Supreme Court of New York, Second Department

August 23, 2017

Peggy Nestor, as successor administrator of the estate of Oleg Cassini, appellant,
v.
Putney Twombly Hall & Hirson, LLP, et al., respondents, et al., defendants. Index No. 601731/12

          Submitted - May 30, 2017

         D53204 H/afa

          Mary Ellen O'Brien, Garden City, NY, for appellant.

          Rivkin Radler, LLP, Uniondale, NY (Peter C. Contino, Cheryl F. Korman, Todd Belous, Merril S. Biscone, and Evan Krinick of counsel), for respondents.

          RUTH C. BALKIN, J.P. LEONARD B. AUSTIN SHERI S. ROMAN HECTOR D. LASALLE, JJ.

          DECISION & ORDER

         Appeal from an order of the Supreme Court, Nassau County (Jerome C. Murphy, J.), entered July 2, 2013. The order granted the motion of the defendants Putney Twombly Hall & Hirson, LLP, William M. Pollak, and Philip H. Kalban pursuant to CPLR 3211(a) to dismiss the complaint insofar as asserted against them.

         ORDERED that the order is affirmed, with costs.
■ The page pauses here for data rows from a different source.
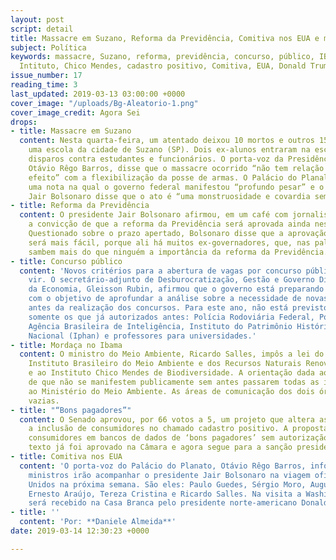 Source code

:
 ```yaml
---
layout: post
script: detail
title: Massacre em Suzano, Reforma da Previdência, Comitiva nos EUA e mais notícias.
subject: Política
keywords: massacre, Suzano, reforma, previdência, concurso, público, IBAMA, Meio Ambiente,
  Intituto, Chico Mendes, cadastro positivo, Comitiva, EUA, Donald Trump, Bolsonaro
issue_number: 17
reading_time: 3
last_updated: 2019-03-13 03:00:00 +0000
cover_image: "/uploads/Bg-Aleatorio-1.png"
cover_image_credit: Agora Sei
drops:
- title: Massacre em Suzano
  content: Nesta quarta-feira, um atentado deixou 10 mortos e outros 15 feridos em
    uma escola da cidade de Suzano (SP). Dois ex-alunos entraram na escola e efetuaram
    disparos contra estudantes e funcionários. O porta-voz da Presidência da República,
    Otávio Rêgo Barros, disse que o massacre ocorrido “não tem relação de causa e
    efeito” com a flexibilização da posse de armas. O Palácio do Planalto divulgou
    uma nota na qual o governo federal manifestou “profundo pesar” e o presidente
    Jair Bolsonaro disse que o ato é “uma monstruosidade e covardia sem tamanho”.
- title: Reforma da Previdência
  content: O presidente Jair Bolsonaro afirmou, em um café com jornalistas, que tem
    a convicção de que a reforma da Previdência será aprovada ainda neste semestre.
    Questionado sobre o prazo apertado, Bolsonaro disse que a aprovação no Senado
    será mais fácil, porque ali há muitos ex-governadores, que, nas palavras do presidente,
    sambem mais do que ninguém a importância da reforma da Previdência.
- title: Concurso público
  content: 'Novos critérios para a abertura de vagas por concurso público estão por
    vir. O secretário-adjunto de Desburocratização, Gestão e Governo Digital do Ministério
    da Economia, Gleisson Rubin, afirmou que o governo está preparando este decreto
    com o objetivo de aprofundar a análise sobre a necessidade de novas contratações
    antes da realização dos concursos. Para este ano, não está previsto novos concursos
    somente os que já autorizados antes: Polícia Rodoviária Federal, Polícia Federal,
    Agência Brasileira de Inteligência, Instituto do Patrimônio Histórico e Artístico
    Nacional (Iphan) e professores para universidades.'
- title: Mordaça no Ibama
  content: O ministro do Meio Ambiente, Ricardo Salles, impôs a lei do silêncio ao
    Instituto Brasileiro do Meio Ambiente e dos Recursos Naturais Renováveis (Ibama)
    e ao Instituto Chico Mendes de Biodiversidade. A orientação dada aos órgãos é
    de que não se manifestem publicamente sem antes passarem todas as informações
    ao Ministério do Meio Ambiente. As áreas de comunicação dos dois órgãos estão
    vazias.
- title: "“Bons pagadores”"
  content: O Senado aprovou, por 66 votos a 5, um projeto que altera as regras para
    a inclusão de consumidores no chamado cadastro positivo. A proposta autoriza incluir
    consumidores em bancos de dados de ‘bons pagadores’ sem autorização prévia. O
    texto já foi aprovado na Câmara e agora segue para a sanção presidencial.
- title: Comitiva nos EUA
  content: 'O porta-voz do Palácio do Planato, Otávio Rêgo Barros, informou que seis
    ministros irão acompanhar o presidente Jair Bolsonaro na viagem oficial aos Estados
    Unidos na próxima semana. São eles: Paulo Guedes, Sérgio Moro, Augusto Heleno,
    Ernesto Araújo, Tereza Cristina e Ricardo Salles. Na visita a Washington, Bolsonaro
    será recebido na Casa Branca pelo presidente norte-americano Donald Trump.'
- title: ''
  content: 'Por: **Daniele Almeida**'
date: 2019-03-14 12:30:23 +0000

---
```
         In 1952, Oleg Cassini (hereinafter the decedent) and his wife entered into a property settlement agreement during the pendency of their divorce action. The property settlement agreement ultimately was incorporated by reference into a California final judgment of divorce entered April 7, 1953. In the property settlement agreement, the decedent agreed to leave by testamentary disposition 25% of his net estate to his daughter Christina. Pursuant to a choice-of-law provision, that agreement was to be construed and interpreted in accordance with California law. The decedent's last will and testament did not include a testamentary disposition leaving 25% of his net estate to Christina. After the decedent died in 2006, Christina filed a verified claim asserting her entitlement to 25% of the decedent's net estate, and petitioned for a determination of the validity and enforceability of her claim. The executor of the decedent's estate moved to dismiss Christina's claim, and Christina cross-moved for summary judgment on the issue of liability. The Surrogate's Court granted Christina's cross motion for summary judgment, subsequently granted leave to reargue and renew, and upon reargument and renewal, adhered to its original determination. This Court, in Matter of Cassini (95 A.D.3d 1311), affirmed so much of the order as, upon reargument and renewal, adhered to the original determination.

         The executor of the decedent's estate subsequently commenced this legal malpractice action based on the failure of the estate's attorneys to raise in the Surrogate's Court proceeding the defense that Christina's claim was barred by California Code of Civil Procedure §§ 337.5 and 366.3. The defendants Putney Twombly Hall & Hirson, LLP, William M. Pollak, and Philip H. Kalban (hereinafter collectively the Putney defendants) moved, inter alia, pursuant to CPLR 3211(a)(7) to dismiss the complaint insofar as asserted against them. The Supreme Court granted the motion, and the plaintiff appeals.

         On a motion to dismiss for failure to state a cause of action pursuant to CPLR 3211(a)(7), "the sole criterion is whether the pleading states a cause of action, and if from its four corners factual allegations are discerned which taken together manifest any cause of action cognizable at law a motion for dismissal will fail" (Guggenheimer v Ginzburg, 43 N.Y.2d 268, 275). The complaint must be construed liberally, the factual allegations deemed to be true, and the nonmoving party granted the benefit of every possible favorable inference (see Leon v Martinez, 84 N.Y.2d 83, 87-88). "When evidentiary material is considered, the criterion is whether the proponent of the pleading has a cause of action, not whether he has stated one, and, unless it has been shown that a material fact as claimed by the pleader to be one is not a fact at all and unless it can be said that no significant dispute exists regarding it, again dismissal should not eventuate" (Guggenheimer v Ginzburg, 43 N.Y.2d at 275).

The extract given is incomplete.